As noted in the chart above, average rents in Austin (for single family homes) are $1,364/mo., down 1.45% from $1,384/mo. the same quarter 2008. Median price has fallen from $1,225 a year ago to $1,200 this year, meaning half of all homes in Austin rented for $1200 or less. 

Below is a graphical representation of the Austin rental market from 1999 through March 2009.

See what happened (below) after the tech bust and 9/11, back in 2001? We are not going to see that sort of dip, but I think we might be flat this year before prices keep rising next year. One thing we have working against us in the residential leasing of single family houses in Austin is that the apartment vacancy rates are rising and will continue to rise this year due to over building of new apartments. That will create move-in specials and incentive deals offered by the apartments that siphon away our house renters who normally would not want an apartment. 


Note above that renters are still paying less in average rents than they were in the year 2000. That’s really amazing. Renters have had it good in Austin for many years now.

I was going to write more about the typical sales/rent price ratios seen over time (1%) compared to what we see today (0.7%), but it’s turning into an entirely new topic as I work on the graphs, so I’ll end this one here and invite you to subscribe to the Crossland Team blog to stay current on Austin real estate market stats and other related stuff.

As always, comments and questions are welcome.

6 thoughts on “Austin Rental Market Update – March 2009”

  1. Steve, When you talk about Sales/rent price ratios, are you referring to annual rent or monthly rent. Say a $100,000 property that rents for 900/mo, would this ratio be 11 (100000/900) or 9.2 (100000/10800 or do I need to be looking at Rent/sales price for annual of .9% (900/100000). I have heard of this metric before but never have understood what the “standard” is. I imagine rent price/sales price are higher in Texas vs other states for cashflow properties becuase of the higher property tax rate. Look forward to seeing your analysis on the historical trends of this ratio over time. Thanks for the stellar blog, I read it all the time! -Dave

  2. Hi Dave,

    I divide the monthly rent into the market value of the home. For example, if a $120,000 home rents for $1200/mo.m the ratio would be:

    1,200 / 120,000 = 0.01, or 1%.

    At present, in Austin, you have to pay about $150,000 for a home that will rent for $1,200/mo. So the ratio is 0.008, or 0.8%.
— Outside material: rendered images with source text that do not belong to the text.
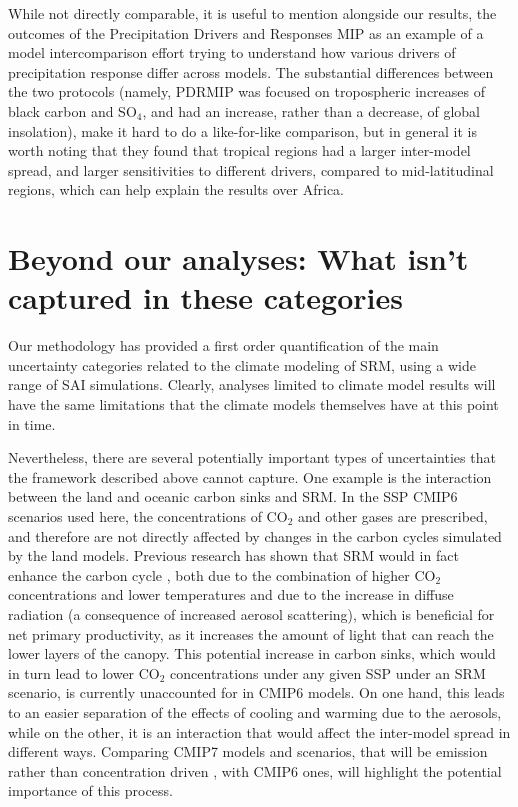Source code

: \documentclass[acp, manuscript]{copernicus}
\begin{document}
While not directly comparable, it is useful to mention alongside our results, the outcomes of the Precipitation Drivers and Responses MIP \citep[PDRMIP][]{PDRMIP2016} as an example of a model intercomparison effort trying to understand how various drivers of precipitation response differ across models. The substantial differences between the two protocols (namely, PDRMIP was focused on tropospheric increases of black carbon and SO$_4$, and had an increase, rather than a decrease, of global insolation), make it hard to do a like-for-like comparison, but in general it is worth noting that they found that tropical regions had a larger inter-model spread, and larger sensitivities to different drivers, compared to mid-latitudinal regions, which can help explain the results over Africa.

\section{Beyond our analyses: What isn't captured in these categories}

Our methodology has provided a first order quantification of the main uncertainty categories related to the climate modeling of SRM, using a wide range of SAI simulations. Clearly, analyses limited to climate model results will have the same limitations that the climate models themselves have at this point in time.

Nevertheless, there are several potentially important types of uncertainties that the framework described above cannot capture.
One example is the interaction between the land and oceanic carbon sinks and SRM. In the SSP CMIP6 scenarios used here, the concentrations of CO$_2$ and other gases are prescribed, and therefore are not directly affected by changes in the carbon cycles simulated by the land models. Previous research has shown that SRM would in fact enhance the carbon cycle \citep{Zhao2024}, both due to the combination of higher CO$_2$ concentrations and lower temperatures and due to the increase in diffuse radiation (a consequence of increased aerosol scattering), which is beneficial for net primary productivity, as it increases the amount of light that can reach the lower layers of the canopy. This potential increase in carbon sinks, which would in turn lead to lower CO$_2$ concentrations under any given SSP under an SRM scenario, is currently unaccounted for in CMIP6 models. On one hand, this leads to an easier separation of the effects of cooling and warming due to the aerosols, while on the other, it is an interaction that would affect the inter-model spread in different ways. Comparing CMIP7 models and scenarios, that will be emission rather than concentration driven \citep{ScenarioMIP}, with CMIP6 ones, will highlight the potential importance of this process.
\end{document}
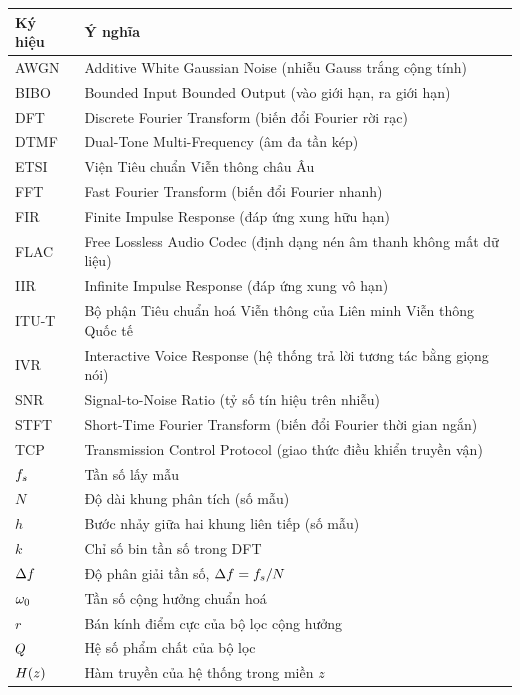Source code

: \documentclass{dtmf_report}
\begin{document}
{\small{}%
\begin{longtable}{@{}p{2cm} p{\dimexpr\linewidth-2cm-2\tabcolsep\relax}@{}}
\toprule
\textbf{Ký hiệu} & \textbf{Ý nghĩa} \\
\midrule
\endhead
AWGN   & Additive White Gaussian Noise (nhiễu Gauss trắng cộng tính) \\
BIBO   & Bounded Input Bounded Output (vào giới hạn, ra giới hạn) \\
DFT    & Discrete Fourier Transform (biến đổi Fourier rời rạc) \\
DTMF   & Dual-Tone Multi-Frequency (âm đa tần kép) \\
ETSI   & Viện Tiêu chuẩn Viễn thông châu Âu \\
FFT    & Fast Fourier Transform (biến đổi Fourier nhanh) \\
FIR    & Finite Impulse Response (đáp ứng xung hữu hạn) \\
FLAC   & Free Lossless Audio Codec (định dạng nén âm thanh không mất dữ liệu) \\
IIR    & Infinite Impulse Response (đáp ứng xung vô hạn) \\
\mbox{ITU-T}  & Bộ phận Tiêu chuẩn hoá Viễn thông của Liên minh Viễn thông Quốc tế \\
IVR    & Interactive Voice Response (hệ thống trả lời tương tác bằng giọng nói) \\
SNR    & Signal-to-Noise Ratio (tỷ số tín hiệu trên nhiễu) \\
STFT   & Short-Time Fourier Transform (biến đổi Fourier thời gian ngắn) \\
TCP    & Transmission Control Protocol (giao thức điều khiển truyền vận) \\
\midrule
$\fs$        & Tần số lấy mẫu \\
$N$          & Độ dài khung phân tích (số mẫu) \\
$h$          & Bước nhảy giữa hai khung liên tiếp (số mẫu) \\
$k$          & Chỉ số bin tần số trong DFT \\
$\dfres$     & Độ phân giải tần số, $\dfres = \fs/N$ \\
$\wzero$     & Tần số cộng hưởng chuẩn hoá \\
$r$          & Bán kính điểm cực của bộ lọc cộng hưởng \\
$\Qfac$      & Hệ số phẩm chất của bộ lọc \\
$\Htf$       & Hàm truyền của hệ thống trong miền $z$ \\

\end{longtable}}
\end{document}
    So, when I talk about investors “chasing cash flow” out into areas like Hutto, Manor, Kyle, etc., they do it because the ratios out there are better than the ratios in South Austin.

    I own homes in Leander that rent for $1275 and would sell for about $145K. That would be an 0.88% ratio.

    It’s just a form of gross rent multiplier, though many do use annual rent divided into market value, which give GRM of around 9 to 11 in Austin for the typical rental stock.

    Stay tuned. The graph is looking good and I’ll post it either today or tomorrow.


  3. Steve,
    How do you compare 2000 to now?
    Rent was crazy in the Dot Com days. At least the rent was crazy for San Francisco.

  4. Any city experiencing tremendous population growth generally outwards into former suburbs and fields will likely have stats for the entire city that show average rents flat to slightly up. That makes sense mathematically since as the city grows outwards the proportion of distant rentals increases relative to more expensive closer in rentals in a squared law relationship. If you consider rents in desirable close in neighborhoods then I personally know they have been increasing every year on average with the one exception of the dot com collapse year.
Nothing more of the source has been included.